Monday marks 26 years since the murder of Albertville police detective Andrew Whitten.
On Jan. 25, 1995, Whitten died after being shot inside his own home. Since his death, the three suspects charged have spent years in jail.
WAAY 31 spent the day with the Albertville Police Department learning about Whitten's legacy and how it's carrying forward, even now.
"I still think of Andy. Not many days go by that I don't think about him," Assistant police chief J.T. Cartee said.
Everyone we talked with from Albertville police said right now, the memory of detective Andrew Whitten is still alive in their department.

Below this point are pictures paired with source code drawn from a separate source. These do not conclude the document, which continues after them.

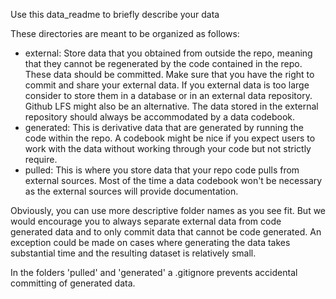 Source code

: Use this data_readme to briefly describe your data

These directories are meant to be organized as follows:
- external: Store data that you obtained from outside the repo, meaning that
  they cannot be regenerated by the code contained in the repo. These data
  should be committed. Make sure that you have the right to commit and share
  your external data. If you external data is too large consider to store 
  them in a database or in an external data repository. 
  Github LFS might also be an alternative. The data stored in the external
  repository should always be accommodated by a data codebook.
- generated: This is derivative data that are generated by running the code 
  within the repo. A codebook might be nice if you expect users to work with
  the data without working through your code but not strictly require.
- pulled: This is where you store data that your repo code pulls from external
  sources. Most of the time a data codebook won't be necessary as the external
  sources will provide documentation.
  
Obviously, you can use more descriptive folder names as you see fit. But we would encourage you to always separate external data from code generated data and to only commit data that cannot be code generated. An exception could be made on cases where generating the data takes substantial time and the resulting dataset is relatively small.

In the folders 'pulled' and 'generated' a .gitignore prevents accidental committing of generated data.  
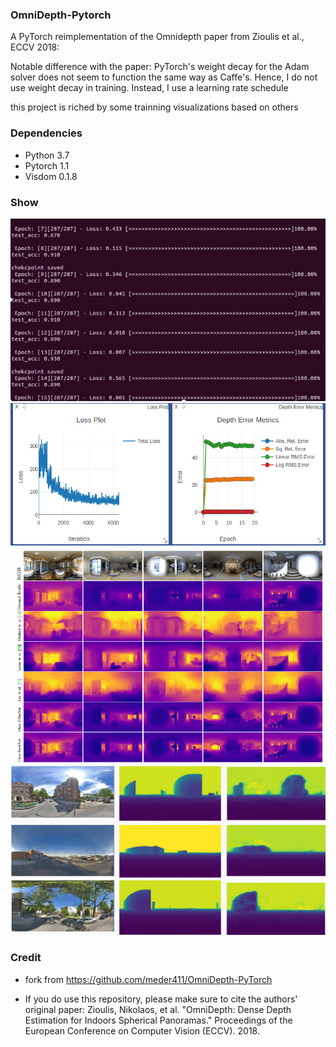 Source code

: ### OmniDepth-Pytorch
A PyTorch reimplementation of the Omnidepth paper from Zioulis et al., ECCV 2018:

Notable difference with the paper: PyTorch's weight decay for the Adam solver does not seem to function the same way as Caffe's. Hence, I do not use weight decay in training. Instead, I use a learning rate schedule

this project is riched by some trainning visualizations based on others

### Dependencies
- Python 3.7
- Pytorch 1.1
- Visdom 0.1.8

### Show
![training process](show/1.png)
![loss.etc metrics show](show/2.png)
![indoor result](show/3.png)
![outdoor result](show/4.png)

### Credit
- fork from https://github.com/meder411/OmniDepth-PyTorch

- If you do use this repository, please make sure to cite the authors' original paper:
Zioulis, Nikolaos, et al. "OmniDepth: Dense Depth Estimation for Indoors Spherical Panoramas." 
Proceedings of the European Conference on Computer Vision (ECCV). 2018.
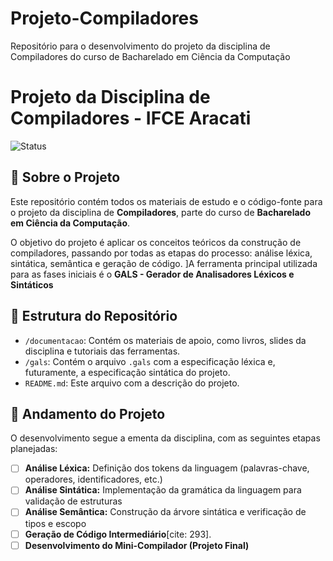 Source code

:# Projeto-Compiladores
Repositório para o desenvolvimento do projeto da disciplina de Compiladores do curso de Bacharelado em Ciência da Computação

# Projeto da Disciplina de Compiladores - IFCE Aracati

![Status](https://img.shields.io/badge/status-em%20andamento-yellow)

## 📖 Sobre o Projeto

Este repositório contém todos os materiais de estudo e o código-fonte para o projeto da disciplina de **Compiladores**, parte do curso de **Bacharelado em Ciência da Computação**.

O objetivo do projeto é aplicar os conceitos teóricos da construção de compiladores, passando por todas as etapas do processo: análise léxica, sintática, semântica e geração de código. ]A ferramenta principal utilizada para as fases iniciais é o **GALS - Gerador de Analisadores Léxicos e Sintáticos**

## 📂 Estrutura do Repositório

* `/documentacao`: Contém os materiais de apoio, como livros, slides da disciplina e tutoriais das ferramentas.
* `/gals`: Contém o arquivo `.gals` com a especificação léxica e, futuramente, a especificação sintática do projeto.
* `README.md`: Este arquivo com a descrição do projeto.

## 🚀 Andamento do Projeto

O desenvolvimento segue a ementa da disciplina, com as seguintes etapas planejadas:

-   [ ] **Análise Léxica:** Definição dos tokens da linguagem (palavras-chave, operadores, identificadores, etc.)
-   [ ] **Análise Sintática:** Implementação da gramática da linguagem para validação de estruturas
-   [ ] **Análise Semântica:** Construção da árvore sintática e verificação de tipos e escopo
-   [ ] **Geração de Código Intermediário**[cite: 293].
-   [ ] **Desenvolvimento do Mini-Compilador (Projeto Final)**
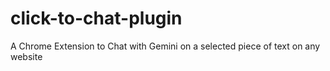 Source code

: # click-to-chat-plugin
A Chrome Extension to Chat with Gemini on a selected piece of text on any website

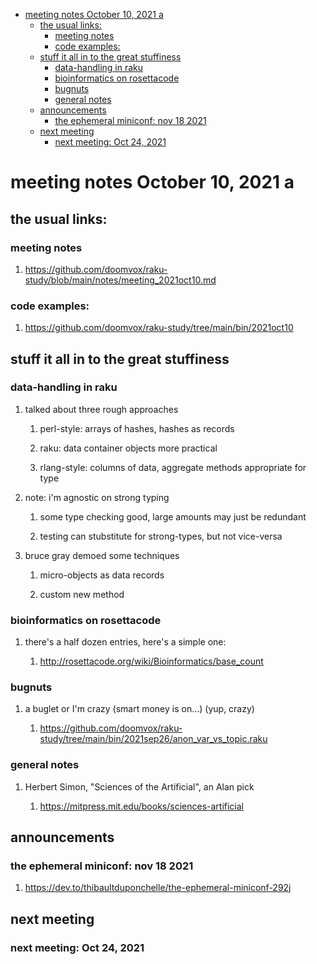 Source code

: - [meeting notes October 10, 2021                                      a](#orgcbb51cb)
  - [the usual links:](#org8e474f6)
    - [meeting notes](#orgce397c4)
    - [code examples:](#orgf99689d)
  - [stuff it all in to the great stuffiness](#orga0c9b40)
    - [data-handling in raku](#orgf281314)
    - [bioinformatics on rosettacode](#orgbe61476)
    - [bugnuts](#org50464fd)
    - [general notes](#org64ec094)
  - [announcements](#orgb57e9cb)
    - [the ephemeral miniconf: nov 18 2021](#org6a20189)
  - [next meeting](#orgac2f138)
    - [next meeting: Oct 24, 2021](#orgc2abfde)


<a id="orgcbb51cb"></a>

# meeting notes October 10, 2021                                      a


<a id="org8e474f6"></a>

## the usual links:


<a id="orgce397c4"></a>

### meeting notes

1.  <https://github.com/doomvox/raku-study/blob/main/notes/meeting_2021oct10.md>


<a id="orgf99689d"></a>

### code examples:

1.  <https://github.com/doomvox/raku-study/tree/main/bin/2021oct10>


<a id="orga0c9b40"></a>

## stuff it all in to the great stuffiness


<a id="orgf281314"></a>

### data-handling in raku

1.  talked about three rough approaches

    1.  perl-style: arrays of hashes, hashes as records
    
    2.  raku: data container objects more practical
    
    3.  rlang-style: columns of data, aggregate methods appropriate for type

2.  note: i'm agnostic on strong typing

    1.  some type checking good, large amounts may just be redundant
    
    2.  testing can stubstitute for strong-types, but not vice-versa

3.  bruce gray demoed some techniques

    1.  micro-objects as data records
    
    2.  custom new method


<a id="orgbe61476"></a>

### bioinformatics on rosettacode

1.  there's a half dozen entries, here's a simple one:

    1.  <http://rosettacode.org/wiki/Bioinformatics/base_count>


<a id="org50464fd"></a>

### bugnuts

1.  a buglet or I'm crazy (smart money is on&#x2026;)  (yup, crazy)

    1.  <https://github.com/doomvox/raku-study/tree/main/bin/2021sep26/anon_var_vs_topic.raku>


<a id="org64ec094"></a>

### general notes

1.  Herbert Simon, "Sciences of the Artificial", an Alan pick

    1.  <https://mitpress.mit.edu/books/sciences-artificial>


<a id="orgb57e9cb"></a>

## announcements


<a id="org6a20189"></a>

### the ephemeral miniconf: nov 18 2021

1.  <https://dev.to/thibaultduponchelle/the-ephemeral-miniconf-292j>


<a id="orgac2f138"></a>

## next meeting


<a id="orgc2abfde"></a>

### next meeting: Oct 24, 2021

Police Chief Jamie Smith said Whitten helped him when he was a young officer. Smith says even now, occasionally when a call comes in, they talk about how Whitten might've handled it.
"Always willing to help, always had a smile on his face, tried to take the time to teach the younger officers," Smith said.

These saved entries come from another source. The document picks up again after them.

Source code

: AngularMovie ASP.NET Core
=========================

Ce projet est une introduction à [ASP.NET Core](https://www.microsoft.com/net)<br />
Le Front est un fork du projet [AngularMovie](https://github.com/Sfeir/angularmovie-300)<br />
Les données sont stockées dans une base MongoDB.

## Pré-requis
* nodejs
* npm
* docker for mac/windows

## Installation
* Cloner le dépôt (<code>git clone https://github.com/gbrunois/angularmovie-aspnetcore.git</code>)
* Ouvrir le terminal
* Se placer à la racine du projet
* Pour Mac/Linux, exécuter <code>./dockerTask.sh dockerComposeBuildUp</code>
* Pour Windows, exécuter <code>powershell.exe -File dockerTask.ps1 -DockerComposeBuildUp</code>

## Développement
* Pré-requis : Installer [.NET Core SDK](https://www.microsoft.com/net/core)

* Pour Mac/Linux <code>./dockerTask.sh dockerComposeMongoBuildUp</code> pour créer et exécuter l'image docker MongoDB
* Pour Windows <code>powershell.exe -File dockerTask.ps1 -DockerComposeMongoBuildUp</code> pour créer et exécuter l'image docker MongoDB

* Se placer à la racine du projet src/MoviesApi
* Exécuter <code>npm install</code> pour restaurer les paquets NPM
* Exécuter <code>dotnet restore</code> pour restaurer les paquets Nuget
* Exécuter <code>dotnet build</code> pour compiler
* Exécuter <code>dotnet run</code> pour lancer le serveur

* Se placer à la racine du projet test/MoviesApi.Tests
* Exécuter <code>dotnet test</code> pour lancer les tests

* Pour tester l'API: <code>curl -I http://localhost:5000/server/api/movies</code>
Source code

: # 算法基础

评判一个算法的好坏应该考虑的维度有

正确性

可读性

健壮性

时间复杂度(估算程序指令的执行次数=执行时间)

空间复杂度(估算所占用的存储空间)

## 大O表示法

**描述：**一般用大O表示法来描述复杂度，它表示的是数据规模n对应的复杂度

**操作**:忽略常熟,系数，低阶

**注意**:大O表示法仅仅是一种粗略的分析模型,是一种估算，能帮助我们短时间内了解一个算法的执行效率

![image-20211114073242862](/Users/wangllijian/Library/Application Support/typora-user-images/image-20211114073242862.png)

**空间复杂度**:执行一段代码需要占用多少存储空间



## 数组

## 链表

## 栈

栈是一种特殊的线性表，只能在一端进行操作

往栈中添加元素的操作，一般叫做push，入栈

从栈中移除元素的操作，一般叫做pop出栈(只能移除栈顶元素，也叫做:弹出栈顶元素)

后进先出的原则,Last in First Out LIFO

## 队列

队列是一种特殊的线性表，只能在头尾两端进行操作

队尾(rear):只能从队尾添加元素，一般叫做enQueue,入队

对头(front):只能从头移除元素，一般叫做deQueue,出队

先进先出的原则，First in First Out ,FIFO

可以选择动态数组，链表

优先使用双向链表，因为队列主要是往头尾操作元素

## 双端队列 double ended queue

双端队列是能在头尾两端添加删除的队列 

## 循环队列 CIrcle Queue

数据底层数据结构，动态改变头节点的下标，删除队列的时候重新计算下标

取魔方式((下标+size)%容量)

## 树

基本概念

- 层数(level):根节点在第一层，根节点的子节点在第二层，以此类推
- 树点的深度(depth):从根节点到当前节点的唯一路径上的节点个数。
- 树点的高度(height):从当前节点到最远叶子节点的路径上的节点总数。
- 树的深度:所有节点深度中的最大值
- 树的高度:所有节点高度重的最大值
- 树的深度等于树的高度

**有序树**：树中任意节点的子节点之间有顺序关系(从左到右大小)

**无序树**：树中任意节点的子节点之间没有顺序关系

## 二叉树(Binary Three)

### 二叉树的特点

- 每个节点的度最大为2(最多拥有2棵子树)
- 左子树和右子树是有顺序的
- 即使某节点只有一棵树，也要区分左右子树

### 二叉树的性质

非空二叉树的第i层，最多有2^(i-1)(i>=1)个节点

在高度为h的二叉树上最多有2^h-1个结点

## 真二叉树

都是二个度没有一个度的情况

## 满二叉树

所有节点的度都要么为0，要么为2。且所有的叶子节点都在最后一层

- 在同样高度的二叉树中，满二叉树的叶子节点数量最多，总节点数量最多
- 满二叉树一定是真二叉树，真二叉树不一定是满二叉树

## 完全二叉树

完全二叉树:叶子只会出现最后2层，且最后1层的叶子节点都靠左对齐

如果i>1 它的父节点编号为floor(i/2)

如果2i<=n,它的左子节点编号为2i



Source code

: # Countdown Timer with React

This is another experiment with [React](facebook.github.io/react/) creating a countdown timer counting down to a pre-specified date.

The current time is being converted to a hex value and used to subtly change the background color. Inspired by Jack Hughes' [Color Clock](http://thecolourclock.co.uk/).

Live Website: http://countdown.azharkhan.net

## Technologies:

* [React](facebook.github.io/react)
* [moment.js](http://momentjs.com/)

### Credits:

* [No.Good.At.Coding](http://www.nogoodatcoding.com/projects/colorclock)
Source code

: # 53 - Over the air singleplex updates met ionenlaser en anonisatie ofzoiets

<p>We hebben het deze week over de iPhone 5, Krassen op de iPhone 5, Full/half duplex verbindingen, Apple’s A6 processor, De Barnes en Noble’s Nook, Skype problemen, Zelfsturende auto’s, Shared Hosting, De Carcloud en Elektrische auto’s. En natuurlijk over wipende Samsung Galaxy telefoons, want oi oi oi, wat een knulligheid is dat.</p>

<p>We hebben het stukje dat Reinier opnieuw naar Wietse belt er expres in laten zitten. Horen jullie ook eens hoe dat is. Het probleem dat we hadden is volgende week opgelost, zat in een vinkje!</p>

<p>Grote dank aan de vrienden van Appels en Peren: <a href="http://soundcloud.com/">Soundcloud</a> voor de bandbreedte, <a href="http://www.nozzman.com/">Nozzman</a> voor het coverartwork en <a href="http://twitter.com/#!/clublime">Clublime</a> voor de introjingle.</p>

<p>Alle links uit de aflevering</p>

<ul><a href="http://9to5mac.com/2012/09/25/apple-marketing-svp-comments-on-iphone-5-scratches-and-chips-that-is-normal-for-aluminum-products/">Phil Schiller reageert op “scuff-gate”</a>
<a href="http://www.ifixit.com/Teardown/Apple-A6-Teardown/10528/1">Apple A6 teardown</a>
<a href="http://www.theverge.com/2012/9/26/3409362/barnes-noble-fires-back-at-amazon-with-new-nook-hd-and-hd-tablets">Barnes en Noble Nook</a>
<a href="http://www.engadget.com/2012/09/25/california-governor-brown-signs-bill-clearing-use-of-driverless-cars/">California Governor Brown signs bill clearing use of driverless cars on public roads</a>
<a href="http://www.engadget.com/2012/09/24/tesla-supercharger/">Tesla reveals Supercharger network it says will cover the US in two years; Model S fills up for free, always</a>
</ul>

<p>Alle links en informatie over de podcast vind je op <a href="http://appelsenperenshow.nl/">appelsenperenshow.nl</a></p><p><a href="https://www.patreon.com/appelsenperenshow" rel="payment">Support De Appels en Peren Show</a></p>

Whitten helped put in place some of the building blocks to important parts of the Albertville Police Department. He was one of the first to start their K9 unit and pushed forward their forensics efforts.
"Always reaching for the stars, always wanting to do better," Cartee said.
Early in 2019, one of the suspects, James Matthew Hyde, was asking to change his sentence from life without parole, to life with parole. He was denied. Cartee was there, too, and said he let Hyde know he forgave him.
"That was hard to do. You should be able to forgive a person, but that person has accountability for his actions," Cartee said.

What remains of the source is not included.